**WHAT TO DO**
What lines in the records below contain the string "parameters"? Copy every one.

**TASK DATA**
+ + + +

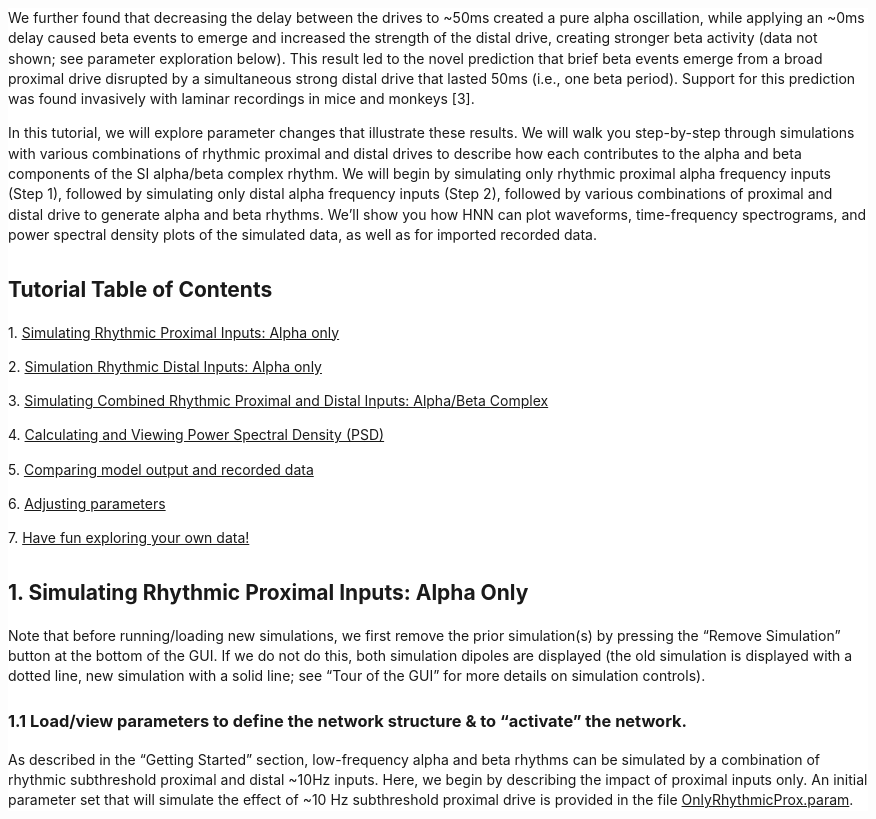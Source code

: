 We further found that decreasing the delay between the drives to ~50ms created a pure alpha oscillation, while applying an ~0ms delay caused beta events to emerge and increased the strength of the distal drive, creating stronger beta activity (data not shown; see parameter exploration below). This result led to the novel prediction that brief beta events emerge from a broad proximal drive disrupted by a simultaneous strong distal drive that lasted 50ms (i.e., one beta period). Support for this prediction was found invasively with laminar recordings in mice and monkeys [3].

In this tutorial, we will explore parameter changes that illustrate these results. We will walk you step-by-step through simulations with various combinations of rhythmic proximal and distal drives to describe how each contributes to the alpha and beta components of the SI alpha/beta complex rhythm. We will begin by simulating only rhythmic proximal alpha frequency inputs (Step 1), followed by simulating only distal alpha frequency inputs (Step 2), followed by various combinations of proximal and distal drive to generate alpha and beta rhythms. We’ll show you how HNN can plot waveforms, time-frequency spectrograms, and power spectral density plots of the simulated data, as well as for imported recorded data.

## Tutorial Table of Contents

1\. [Simulating Rhythmic Proximal Inputs: Alpha only](#toc_one)

2\. [Simulation Rhythmic Distal Inputs: Alpha only](#toc_two)

3\. [Simulating Combined Rhythmic Proximal and Distal Inputs: Alpha/Beta Complex](#toc_three)

4\. [Calculating and Viewing Power Spectral Density (PSD)](#toc_four)

5\. [Comparing model output and recorded data](#toc_five)

6\. [Adjusting parameters](#toc_six)

7\. [Have fun exploring your own data!](#toc_seven)







<a id="toc_one"></a>
## 1\. Simulating Rhythmic Proximal Inputs: Alpha Only

Note that before running/loading new simulations, we first remove the prior simulation(s) by pressing the “Remove Simulation” button at the bottom of the GUI. If we do not do this, both simulation dipoles are displayed (the old simulation is displayed with a dotted line, new simulation with a solid line; see “Tour of the GUI” for more details on simulation controls).

### 1.1 Load/view parameters to define the network structure & to “activate” the network.  

As described in the “Getting Started” section, low-frequency alpha and beta rhythms can be simulated by a combination of rhythmic subthreshold proximal and distal ~10Hz inputs. Here, we begin by describing the impact of proximal inputs only. An initial parameter set that will simulate the effect of ~10 Hz subthreshold proximal drive is provided in the file [OnlyRhythmicProx.param](https://www.google.com/url?q=https://hnn.brown.edu/wp-content/uploads/2018/05/AlphaAndBeta.zip&sa=D&ust=1552525363605000).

+ + + +

**REPLY**
6\. [Adjusting parameters](#toc_six)
### 1.1 Load/view parameters to define the network structure & to “activate” the network.  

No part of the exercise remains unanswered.